▸ Exercise goal:
Copy, from the listing, every line in which the string "servers" is present.
*** Extracted material ***
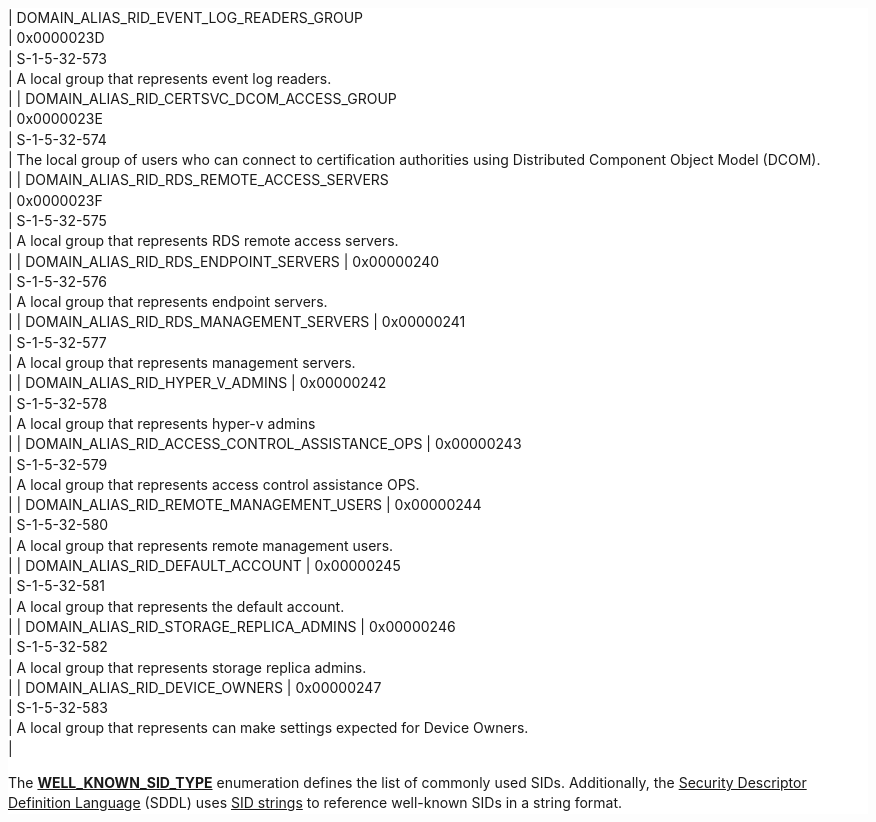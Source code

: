 | DOMAIN\_ALIAS\_RID\_EVENT\_LOG\_READERS\_GROUP<br/>        | 0x0000023D<br/> | S-1-5-32-573<br/> | A local group that represents event log readers.<br/>                                                                                                                                                                                                                                |
| DOMAIN\_ALIAS\_RID\_CERTSVC\_DCOM\_ACCESS\_GROUP<br/>      | 0x0000023E<br/> | S-1-5-32-574<br/> | The local group of users who can connect to certification authorities using Distributed Component Object Model (DCOM).<br/>                                                                                                                                                          |
| DOMAIN\_ALIAS\_RID\_RDS\_REMOTE\_ACCESS\_SERVERS<br />     | 0x0000023F<br/> | S-1-5-32-575<br/> | A local group that represents RDS remote access servers.<br/> |
| DOMAIN\_ALIAS\_RID\_RDS\_ENDPOINT\_SERVERS                 | 0x00000240<br/> | S-1-5-32-576<br/> | A local group that represents endpoint servers.<br/> |
| DOMAIN\_ALIAS\_RID\_RDS\_MANAGEMENT\_SERVERS               | 0x00000241<br/> | S-1-5-32-577<br/> | A local group that represents management servers. <br/>|
| DOMAIN\_ALIAS\_RID\_HYPER\_V\_ADMINS                       | 0x00000242<br/> | S-1-5-32-578<br/> | A local group that represents hyper-v admins <br/>|
| DOMAIN\_ALIAS\_RID\_ACCESS\_CONTROL\_ASSISTANCE\_OPS       | 0x00000243<br/> | S-1-5-32-579<br/> | A local group that represents access control assistance OPS.<br/> |
| DOMAIN\_ALIAS\_RID\_REMOTE\_MANAGEMENT\_USERS              | 0x00000244<br/> | S-1-5-32-580<br/> | A local group that represents remote management users. <br/>|
| DOMAIN\_ALIAS\_RID\_DEFAULT\_ACCOUNT                       | 0x00000245<br/> | S-1-5-32-581<br/> | A local group that represents the default account. <br/>|
| DOMAIN\_ALIAS\_RID\_STORAGE\_REPLICA\_ADMINS               | 0x00000246<br/> | S-1-5-32-582<br/> | A local group that represents storage replica admins. <br/>|
| DOMAIN\_ALIAS\_RID\_DEVICE\_OWNERS	                        | 0x00000247<br/> | S-1-5-32-583<br/> | A local group that represents can make settings expected for Device Owners.<br/>|


 

The [**WELL\_KNOWN\_SID\_TYPE**](/windows/desktop/api/Winnt/ne-winnt-well_known_sid_type) enumeration defines the list of commonly used SIDs. Additionally, the [Security Descriptor Definition Language](security-descriptor-definition-language.md) (SDDL) uses [SID strings](sid-strings.md) to reference well-known SIDs in a string format.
*** End of Extracted material ***
▸ Solution to this exercise:
| DOMAIN\_ALIAS\_RID\_RDS\_REMOTE\_ACCESS\_SERVERS<br />     | 0x0000023F<br/> | S-1-5-32-575<br/> | A local group that represents RDS remote access servers.<br/> |
| DOMAIN\_ALIAS\_RID\_RDS\_ENDPOINT\_SERVERS                 | 0x00000240<br/> | S-1-5-32-576<br/> | A local group that represents endpoint servers.<br/> |
| DOMAIN\_ALIAS\_RID\_RDS\_MANAGEMENT\_SERVERS               | 0x00000241<br/> | S-1-5-32-577<br/> | A local group that represents management servers. <br/>|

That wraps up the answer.